Unlike the towering neural spines of its famous relative, this newly described species bears a curved blade of bone projecting from the skull itself — a crest shaped like a scimitar. No predatory dinosaur in the fossil record presents quite this configuration. The function of such a structure remains a subject of scientific discussion. Possibilities include species recognition, display behaviour, or thermoregulation, though the evidence is still being assessed.

What is clear is that this animal was not a marginal variation on a known theme. It represents a distinct evolutionary branch within the spinosaurid family, one that diverged significantly in its cranial anatomy from anything previously described.

The Most Dangerous Ecosystem Ever Reconstructed

The rock layers that preserved this specimen date to the Cenomanian stage of the Late Cretaceous — a period when the Sahara was not desert but a vast river system threading through a warm, humid landscape.
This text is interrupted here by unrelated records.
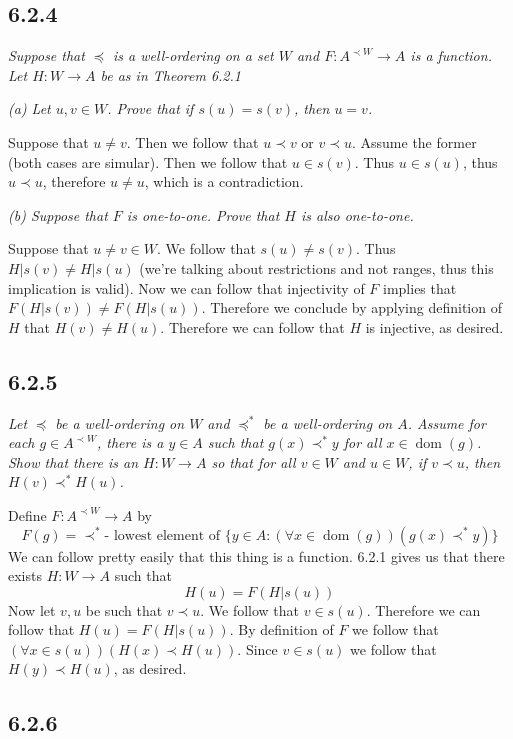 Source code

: \documentclass[11pt,oneside,titlepage]{book}
\DeclareMathOperator \dom {dom}
\begin{document}
\subsection*{6.2.4}

\textit{Suppose that $\preceq$ is a well-ordering on a set $W$ and $F: A^{\prec W} \to A$ is
  a function. Let $H: W \to A$ be as in Theorem 6.2.1}

\textit{(a) Let $u, v \in W$. Prove that if $s(u) = s(v)$, then $u = v$.}

Suppose that $u \neq v$. Then we follow that $u \prec v$ or $v \prec u$. Assume the former
(both cases are simular). Then we follow that $u \in s(v)$. Thus
$u \in s(u)$, thus $u \prec u$, therefore $u \neq u$, which is a contradiction.

\textit{(b) Suppose that $F$ is one-to-one. Prove that $H$ is also one-to-one.}

Suppose that $u \neq v \in W$. We follow that $s(u) \neq s(v)$. Thus $H|s(v) \neq H|s(u)$
(we're talking about restrictions and not ranges, thus this implication is valid). Now we
can follow that injectivity of $F$ implies that  $F(H|s(v)) \neq F(H|s(u))$. Therefore
we conclude by applying definition of $H$ that $H(v) \neq H(u)$. Therefore we can follow that
$H$ is injective, as desired.

\subsection*{6.2.5}

\textit{Let $\preceq$ be a well-ordering on $W$ and $\preceq^*$ be a well-ordering on $A$.
  Assume for each $g \in A^{\prec W}$, there is a $y \in A$ such that $g(x) \prec^* y$ for
  all $x \in \dom(g)$. Show that there is an $H: W \to A$ so that for all $v \in W$ and
  $u \in W$, if $v \prec u$, then $H(v) \prec^* H(u)$.}

Define $F: A^{\prec W} \to A$ by
$$F(g) = \prec^*\text{- lowest element of
  $\{y \in A: (\forall x \in \dom(g))(g(x) \prec^* y)\}$}$$
We can follow pretty easily that this thing is a function. 6.2.1 gives us that there exists
$H: W \to A$ such that
$$H(u) = F(H|s(u))$$
Now let $v, u$ be such that $v \prec u$. We follow that $v \in s(u)$. Therefore
we can follow that $H(u) = F(H|s(u))$. By definition of $F$ we follow that
$(\forall x \in s(u))(H(x) \prec H(u))$. Since $v \in s(u)$ we follow that
$H(y) \prec H(u)$, as desired.

\subsection*{6.2.6}
\end{document}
Paleontologists have described this ecosystem, sometimes called the Kem Kem beds of North Africa, as potentially the most dangerous in Earth’s history.

Multiple massive predators coexisted within a single river corridor. Carcharodontosaurus — a carnivore rivalling or exceeding Tyrannosaurus rex in size — patrolled the same waterways as enormous crocodyliform reptiles and multiple spinosaurid species. The new scimitar-crested species was not the only apex predator in this system. It competed for survival in a landscape where even the hunters faced lethal threats.

This density of large predators in one ecosystem is anomalous by any standard. Modern ecosystems with apex predators typically limit overlap between species to reduce direct competition. Whatever ecological dynamics structured this ancient river system, they produced a concentration of danger without parallel in the fossil record.

What This Means for Spinosaurid Research

Each new spinosaurid discovery refines a picture that has been distorted by preservation gaps and wartime loss. The scimitar-crested species adds a new data point to our understanding of how this family diversified across North Africa during the Cretaceous. It also raises questions about what other variants may still be buried beneath the Sahara — a region that, despite its modern aridity, continues to yield some of the most significant paleontological finds of the past three decades.

FREQUENTLY ASKED

What dinosaur was just discovered in the Sahara with a crest on its skull?

A newly identified spinosaurid species was recovered from Cenomanian-age rock layers in the central Sahara, distinguished by a scimitar-shaped bony crest projecting from its skull — a feature unlike any previously described predatory dinosaur.

Why were the original Spinosaurus fossils destroyed?

The holotype specimens of Spinosaurus aegyptiacus were housed in the Bavarian State Collection of Palaeontology in Munich and were destroyed during British bombing raids in April 1944, forcing paleontologists to reconstruct the species from later fragmentary discoveries.

How tall were the neural spines of Spinosaurus?

The neural spines of Spinosaurus reached up to 1.65 metres in height, forming the largest sail-like structure ever reconstructed on a land animal.

What was the Kem Kem ecosystem and why was it so dangerous?

The Kem Kem beds of North Africa represent a Cretaceous river system that was home to multiple massive predators simultaneously, including giant spinosaurids, Carcharodontosaurus, and enormous crocodyliform reptiles — leading scientists to describe it as one of the most lethal ecosystems in Earth's history.

What is the Cenomanian stage in geological time?

The Cenomanian is a stage of the Late Cretaceous period dating from approximately 100 to 93.9 million years ago, during which much of North Africa was covered by river systems and tropical environments rather than desert.

How many spinosaurid species have been found in North Africa?

Several distinct spinosaurid species have been identified from North African Cretaceous deposits, and new discoveries continue to expand the known diversity of this family, suggesting the region was a major centre of spinosaurid evolution.